Plain-text document sources:
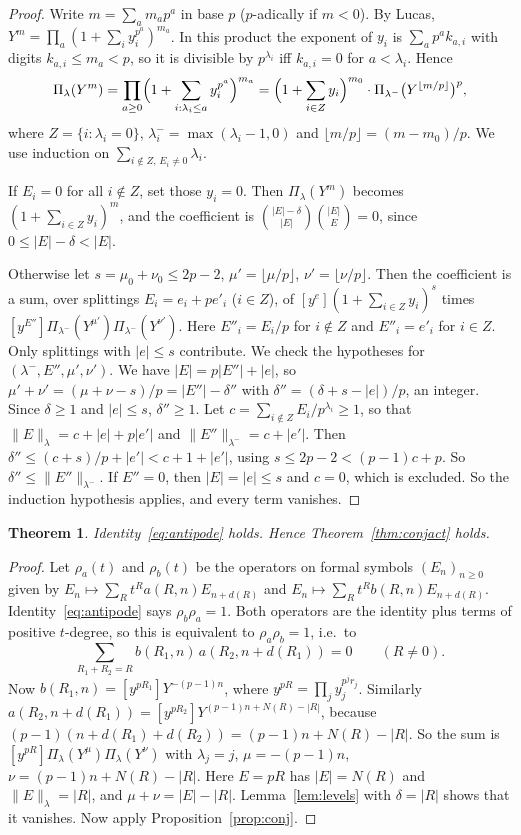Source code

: \documentclass[11pt]{amsart}
\newtheorem{theorem}{Theorem}[section]
\theoremstyle{definition}
\theoremstyle{remark}
\newcommand{\coef}[1]{\left[#1\right]}
\begin{document}
\begin{proof}
Write $m=\sum_am_ap^a$ in base $p$ ($p$-adically if $m<0$).  By Lucas,
$Y^m=\prod_a(1+\sum_iy_i^{p^a})^{m_a}$.  In this product the exponent of $y_i$ is
$\sum_ap^ak_{a,i}$ with digits $k_{a,i}\le m_a<p$, so it is divisible by
$p^{\lambda_i}$ iff $k_{a,i}=0$ for $a<\lambda_i$.  Hence
\[
  \Pi_\lambda(Y^m)=\prod_{a\ge0}\Bigl(1+\sum_{i:\lambda_i\le a}y_i^{p^a}\Bigr)^{m_a}
  =\Bigl(1+\sum_{i\in Z}y_i\Bigr)^{m_0}\cdot\Pi_{\lambda^-}\bigl(Y^{\lfloor m/p\rfloor}\bigr)^p,
\]
where $Z=\{i:\lambda_i=0\}$, $\lambda^-_i=\max(\lambda_i-1,0)$ and
$\lfloor m/p\rfloor=(m-m_0)/p$.  We use induction on
$\sum_{i\notin Z,\,E_i\ne0}\lambda_i$.

If $E_i=0$ for all $i\notin Z$, set those $y_i=0$.  Then
$\Pi_\lambda(Y^m)$ becomes $(1+\sum_{i\in Z}y_i)^m$, and the coefficient is
$\binom{|E|-\delta}{|E|}\binom{|E|}{E}=0$, since $0\le|E|-\delta<|E|$.

Otherwise let $s=\mu_0+\nu_0\le2p-2$, $\mu'=\lfloor\mu/p\rfloor$,
$\nu'=\lfloor\nu/p\rfloor$.  Then the coefficient is a sum, over splittings
$E_i=e_i+pe'_i$ ($i\in Z$), of $\coef{y^e}(1+\sum_{i\in Z}y_i)^s$ times
$\coef{y^{E''}}\Pi_{\lambda^-}(Y^{\mu'})\Pi_{\lambda^-}(Y^{\nu'})$.  Here
$E''_i=E_i/p$ for $i\notin Z$ and $E''_i=e'_i$ for $i\in Z$.  Only splittings
with $|e|\le s$ contribute.  We check the hypotheses for $(\lambda^-,E'',\mu',\nu')$.
We have $|E|=p|E''|+|e|$, so $\mu'+\nu'=(\mu+\nu-s)/p=|E''|-\delta''$ with
$\delta''=(\delta+s-|e|)/p$, an integer.  Since $\delta\ge1$ and $|e|\le s$,
$\delta''\ge1$.  Let $c=\sum_{i\notin Z}E_i/p^{\lambda_i}\ge1$, so that
$\|E\|_\lambda=c+|e|+p|e'|$ and $\|E''\|_{\lambda^-}=c+|e'|$.  Then
$\delta''\le(c+s)/p+|e'|<c+1+|e'|$, using $s\le2p-2<(p-1)c+p$.  So
$\delta''\le\|E''\|_{\lambda^-}$.  If $E''=0$, then $|E|=|e|\le s$ and $c=0$,
which is excluded.  So the induction hypothesis applies, and every term
vanishes.
\end{proof}

\begin{theorem}\label{thm:conjall}
Identity~\eqref{eq:antipode} holds.  Hence Theorem~\ref{thm:conjact} holds.
\end{theorem}

\begin{proof}
Let $\rho_a(t)$ and $\rho_b(t)$ be the operators on formal symbols
$(E_n)_{n\ge0}$ given by $E_n\mapsto\sum_Rt^Ra(R,n)E_{n+d(R)}$ and
$E_n\mapsto\sum_Rt^Rb(R,n)E_{n+d(R)}$.  Identity~\eqref{eq:antipode} says
$\rho_b\rho_a=1$.  Both operators are the identity plus terms of positive
$t$-degree, so this is equivalent to $\rho_a\rho_b=1$, i.e.\ to
\[
  \sum_{R_1+R_2=R}b(R_1,n)\,a(R_2,n+d(R_1))=0\qquad(R\ne0).
\]
Now $b(R_1,n)=\coef{y^{pR_1}}Y^{-(p-1)n}$, where
$y^{pR}=\prod_jy_j^{p^jr_j}$.  Similarly
$a(R_2,n+d(R_1))=\coef{y^{pR_2}}Y^{(p-1)n+N(R)-|R|}$, because
$(p-1)(n+d(R_1)+d(R_2))=(p-1)n+N(R)-|R|$.  So the sum is
$\coef{y^{pR}}\Pi_\lambda(Y^\mu)\Pi_\lambda(Y^\nu)$ with $\lambda_j=j$,
$\mu=-(p-1)n$, $\nu=(p-1)n+N(R)-|R|$.  Here $E=pR$ has $|E|=N(R)$ and
$\|E\|_\lambda=|R|$, and $\mu+\nu=|E|-|R|$.  Lemma~\ref{lem:levels} with
$\delta=|R|$ shows that it vanishes.  Now apply Proposition~\ref{prop:conj}.
\end{proof}
\end{document}
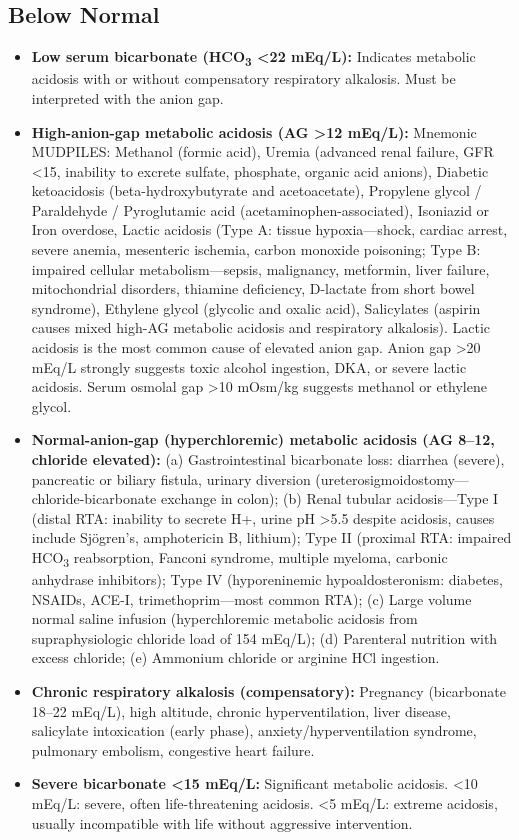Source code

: \subsection*{Below Normal}
\begin{itemize}
  \item \textbf{Low serum bicarbonate (HCO\textsubscript{3} <22 mEq/L):} Indicates metabolic acidosis with or without compensatory respiratory alkalosis. Must be interpreted with the anion gap.
  \item \textbf{High-anion-gap metabolic acidosis (AG >12 mEq/L):} Mnemonic MUDPILES: Methanol (formic acid), Uremia (advanced renal failure, GFR <15, inability to excrete sulfate, phosphate, organic acid anions), Diabetic ketoacidosis (beta-hydroxybutyrate and acetoacetate), Propylene glycol / Paraldehyde / Pyroglutamic acid (acetaminophen-associated), Isoniazid or Iron overdose, Lactic acidosis (Type A: tissue hypoxia---shock, cardiac arrest, severe anemia, mesenteric ischemia, carbon monoxide poisoning; Type B: impaired cellular metabolism---sepsis, malignancy, metformin, liver failure, mitochondrial disorders, thiamine deficiency, D-lactate from short bowel syndrome), Ethylene glycol (glycolic and oxalic acid), Salicylates (aspirin causes mixed high-AG metabolic acidosis and respiratory alkalosis). Lactic acidosis is the most common cause of elevated anion gap. Anion gap >20 mEq/L strongly suggests toxic alcohol ingestion, DKA, or severe lactic acidosis. Serum osmolal gap >10 mOsm/kg suggests methanol or ethylene glycol.
  \item \textbf{Normal-anion-gap (hyperchloremic) metabolic acidosis (AG 8--12, chloride elevated):} (a) Gastrointestinal bicarbonate loss: diarrhea (severe), pancreatic or biliary fistula, urinary diversion (ureterosigmoidostomy---chloride-bicarbonate exchange in colon); (b) Renal tubular acidosis---Type I (distal RTA: inability to secrete H+, urine pH >5.5 despite acidosis, causes include Sj\"{o}gren's, amphotericin B, lithium); Type II (proximal RTA: impaired HCO\textsubscript{3} reabsorption, Fanconi syndrome, multiple myeloma, carbonic anhydrase inhibitors); Type IV (hyporeninemic hypoaldosteronism: diabetes, NSAIDs, ACE-I, trimethoprim---most common RTA); (c) Large volume normal saline infusion (hyperchloremic metabolic acidosis from supraphysiologic chloride load of 154 mEq/L); (d) Parenteral nutrition with excess chloride; (e) Ammonium chloride or arginine HCl ingestion.
  \item \textbf{Chronic respiratory alkalosis (compensatory):} Pregnancy (bicarbonate 18--22 mEq/L), high altitude, chronic hyperventilation, liver disease, salicylate intoxication (early phase), anxiety/hyperventilation syndrome, pulmonary embolism, congestive heart failure.
  \item \textbf{Severe bicarbonate <15 mEq/L:} Significant metabolic acidosis. <10 mEq/L: severe, often life-threatening acidosis. <5 mEq/L: extreme acidosis, usually incompatible with life without aggressive intervention.
\end{itemize}

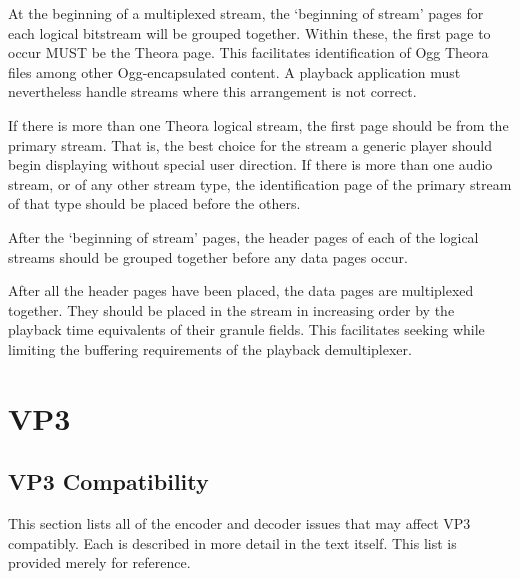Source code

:\documentclass[9pt,letterpaper]{book}
\numberwithin{equation}{chapter}
\numberwithin{figure}{chapter}
\numberwithin{table}{chapter}
\begin{document}
At the beginning of a multiplexed stream, the `beginning of stream'
 pages for each logical bitstream will be grouped together.
Within these, the first page to occur MUST be the Theora page.
This facilitates identification of Ogg Theora files among other
 Ogg-encapsulated content.
A playback application must nevertheless handle streams where this
 arrangement is not correct.

If there is more than one Theora logical stream, the first page should
 be from the primary stream.
That is, the best choice for the stream a generic player should begin
 displaying without special user direction.
If there is more than one audio stream, or of any other stream
 type, the identification page of the primary stream of that type
 should be placed before the others.

After the `beginning of stream' pages, the header pages of each of
 the logical streams should be grouped together before any data pages
 occur.

After all the header pages have been placed,
 the data pages are multiplexed together.
They should be placed in the stream in increasing order by the playback
 time equivalents of their granule fields.
This facilitates seeking while limiting the buffering requirements of the
 playback demultiplexer.

\cleardoublepage
\chapter{VP3}

\section{VP3 Compatibility}
\label{app:vp3-compat}
This section lists all of the encoder and decoder issues that may affect VP3
 compatibly.
Each is described in more detail in the text itself.
This list is provided merely for reference.
\end{document}
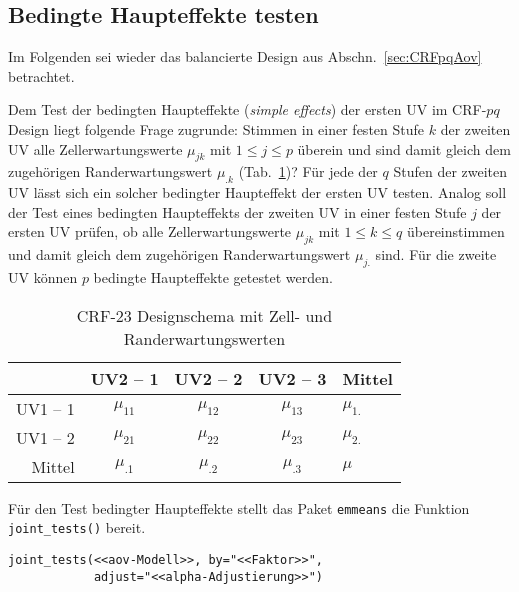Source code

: \subsection{Bedingte Haupteffekte testen}
\label{sec:simpleEffects}

Im Folgenden sei wieder das balancierte Design aus Abschn.\ \ref{sec:CRFpqAov} betrachtet.

Dem Test der bedingten Haupteffekte (\emph{simple effects}) der ersten UV im CRF-$pq$ Design liegt folgende Frage zugrunde: Stimmen in einer festen Stufe $k$ der zweiten UV alle Zellerwartungswerte $\mu_{jk}$ mit $1 \leq j \leq p$ überein und sind damit gleich dem zugehörigen Randerwartungswert $\mu_{.k}$ (Tab.\ \ref{tab:CRF23})? Für jede der $q$ Stufen der zweiten UV lässt sich ein solcher bedingter Haupteffekt der ersten UV testen. Analog soll der Test eines bedingten Haupteffekts der zweiten UV in einer festen Stufe $j$ der ersten UV prüfen, ob alle Zellerwartungswerte $\mu_{jk}$ mit $1 \leq k \leq q$ übereinstimmen und damit gleich dem zugehörigen Randerwartungswert $\mu_{j.}$ sind. Für die zweite UV können $p$ bedingte Haupteffekte getestet werden.

\begin{table}[ht]
\centering
\caption{CRF-$23$ Designschema mit Zell- und Randerwartungswerten}
\label{tab:CRF23}
\begin{tabular}{rcccl}
\hline
~ & \sffamily UV2 -- 1 & \sffamily UV2 -- 2 & \sffamily UV2 -- 3 &
\sffamily Mittel\\\hline\hline
\sffamily UV1 -- 1 & $\mu_{11}$ & $\mu_{12}$ & $\mu_{13}$ & $\mu_{1.}$\\
\sffamily UV1 -- 2 & $\mu_{21}$ & $\mu_{22}$ & $\mu_{23}$ & $\mu_{2.}$\\
\sffamily Mittel   & $\mu_{.1}$ & $\mu_{.2}$ & $\mu_{.3}$ & $\mu$\\\hline
\end{tabular}
\end{table}

Für den Test bedingter Haupteffekte stellt das Paket \lstinline!emmeans! die Funktion \lstinline!joint_tests()! bereit.
\begin{lstlisting}
joint_tests(<<aov-Modell>>, by="<<Faktor>>",
            adjust="<<alpha-Adjustierung>>")
\end{lstlisting}

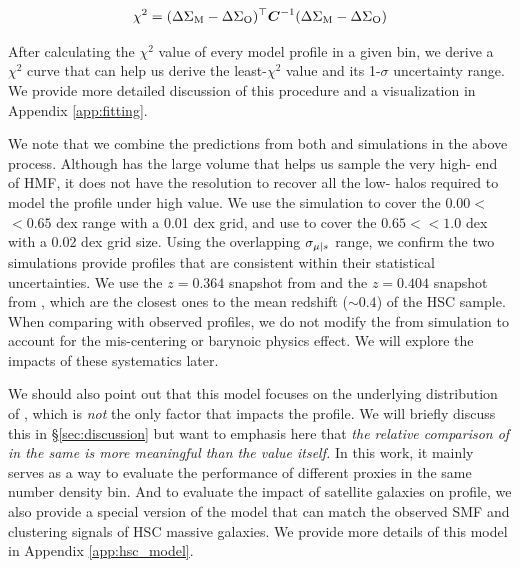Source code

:\documentclass[fleqn,usenatbib,useAMS,english]{mnras}
\begin{document}
    \begin{equation}
        \chi^{2}=(\Delta\Sigma_{\rm M}-\Delta\Sigma_{\rm O})^{\top} \boldsymbol{C}^{-1}(\Delta\Sigma_{\rm M}-\Delta\Sigma_{\rm O})
        \label{eq:chi2}
    \end{equation}

    \noindent After calculating the $\chi^2$ value of every model \dsigma{} profile in a given
    \topn{} bin, we derive a $\chi^2$ curve that can help us derive the least-$\chi^2$
    \scatterMhaloObsSym{} value and its 1-$\sigma$ uncertainty range.
    We provide more detailed discussion of this procedure and a visualization in Appendix
    \ref{app:fitting}.

    We note that we combine the predictions from both  and \smdpl{} simulations in the
    above process.
    Although  has the large volume that helps us sample the very high-\mhalo{} end of
    HMF, it does not have the resolution to recover all the low-\mhalo{} halos required to model
    the \dsigma{} profile under high \scatterMhaloObsSym{} value.
    We use the  simulation to cover the $0.00 <$\scatterMhaloObsSym{}$<0.65$ dex range
    with a 0.01 dex grid, and use \smdpl{} to cover the $0.65 <$\scatterMhaloObsSym{}$<1.0$ dex
    with a 0.02 dex grid size.
    Using the overlapping $\sigma_{\mu{} | s{}}{}$ range, we confirm the two simulations
    provide \dsigma{} profiles that are consistent within their statistical uncertainties.
    We use the $z=0.364$ snapshot from  and the $z=0.404$ snapshot from \smdpl{}, which
    are the closest ones to the mean redshift ($\sim 0.4$) of the HSC sample.
    When comparing with observed \dsigma{} profiles, we do not modify the \dsigma{} from simulation 
    to account for the mis-centering or barynoic physics effect.
    We will explore the impacts of these systematics later.

    We should also point out that this model focuses on the underlying distribution of \mvir{},
    which is \emph{not} the only factor that impacts the \dsigma{} profile.
    We will briefly discuss this in \S \ref{sec:discussion} but want to emphasis here that
    \emph{the relative comparison of \scatterMhaloObsSym{} in the same \topn{} is more
    meaningful than the value itself.}
    In this work, it mainly serves as a way to evaluate the performance of different \mhalo{}
    proxies in the same number density bin.
    And to evaluate the impact of satellite galaxies on \dsigma{} profile, we also provide a
    special version of the model that can match the observed SMF and clustering signals of HSC
    massive galaxies.
    We provide more details of this model in Appendix \ref{app:hsc_model}.
\end{document}

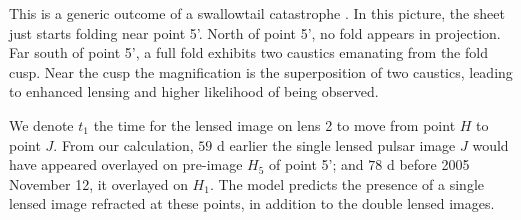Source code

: \documentclass[useAMS,usenatbib]{mn2e}
\begin{document}
This is a generic outcome of a swallowtail
catastrophe \citep{Arnold1990}. In this picture, the sheet just
starts folding near point 5'.  North of point 5', no fold appears in
projection.  Far south of point 5', a full fold exhibits two caustics
emanating from the fold cusp.  Near the cusp the magnification is the
superposition of two caustics, leading to enhanced lensing and higher
likelihood of being observed.  

We denote $t_1$ the time for the lensed image on lens 2 to move from point
$H$ to point $J$. From our calculation, $59$ d earlier the
single lensed pulsar image  $J$ would have appeared overlayed on
pre-image $H_5$ of point
5'; and $78$ d 
before 2005 November 12, it overlayed on $H_1$. The
model predicts the presence of a single lensed image refracted at
these points, in addition to the double lensed images.

\end{document}
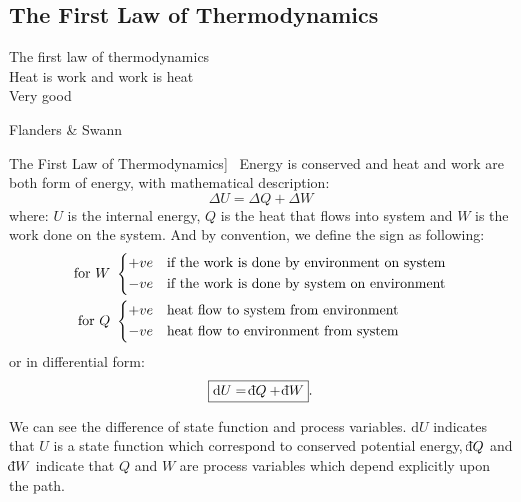 \documentclass[UTF8]{book}
\def\dbar{{\mathchar'26\mkern-12mu \mathrm{d}}}		%
\newenvironment{theorem}[2][Theorem]{\begin{trivlist}
\item[\hskip \labelsep {\bfseries #1}\hskip \labelsep {\bfseries }]}{\end{trivlist}}
\begin{document}
\subsection{The First Law of Thermodynamics}
\epigraph{The first law of thermodynamics\\
Heat is work and work is heat \\
Very good}{Flanders \& Swann}
\begin{theorem}
[The First Law of Thermodynamics]~  {Energy is conserved and heat and work are both form of energy, with mathematical description:}
$$\boxed{\Delta U=\Delta Q+\Delta W}$$
where: $U$ is the internal energy, $Q$ is the heat that flows into system and $W$ is the work done on the system.
{And by convention, we define the sign as following:}
\begin{align*}
 \textrm{for }W\ &
   \begin{dcases}
     +ve \quad  \textrm{if the work is done by environment on system}\\
     -ve \quad  \textrm{if the work is done by system on environment}
   \end{dcases}\\
 \textrm{for }Q\ &
   \begin{dcases}
     +ve \quad  \textrm{heat flow to system from environment}\\
     -ve \quad  \textrm{heat flow to environment from system}
   \end{dcases}
\end{align*}
 {or in differential form:}
$$\boxed{\mathrm{d} U=\dbar Q+\dbar W}.$$

We can see the difference of state function and process variables. $\mathrm{d}U$ indicates that $U$ is a state function which correspond to conserved potential energy, $\dbar Q$ and $\dbar W$ indicate that $Q$ and $W$ are process variables which depend explicitly upon the path.
\end{theorem}
\end{document}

• [Work to complete] Would you report every line of the entries above containing the word "will"?

• [Written answer]
 pages for each logical bitstream will be grouped together.
    We will explore the impacts of these systematics later.
    We will briefly discuss this in \S \ref{sec:discussion} but want to emphasis here that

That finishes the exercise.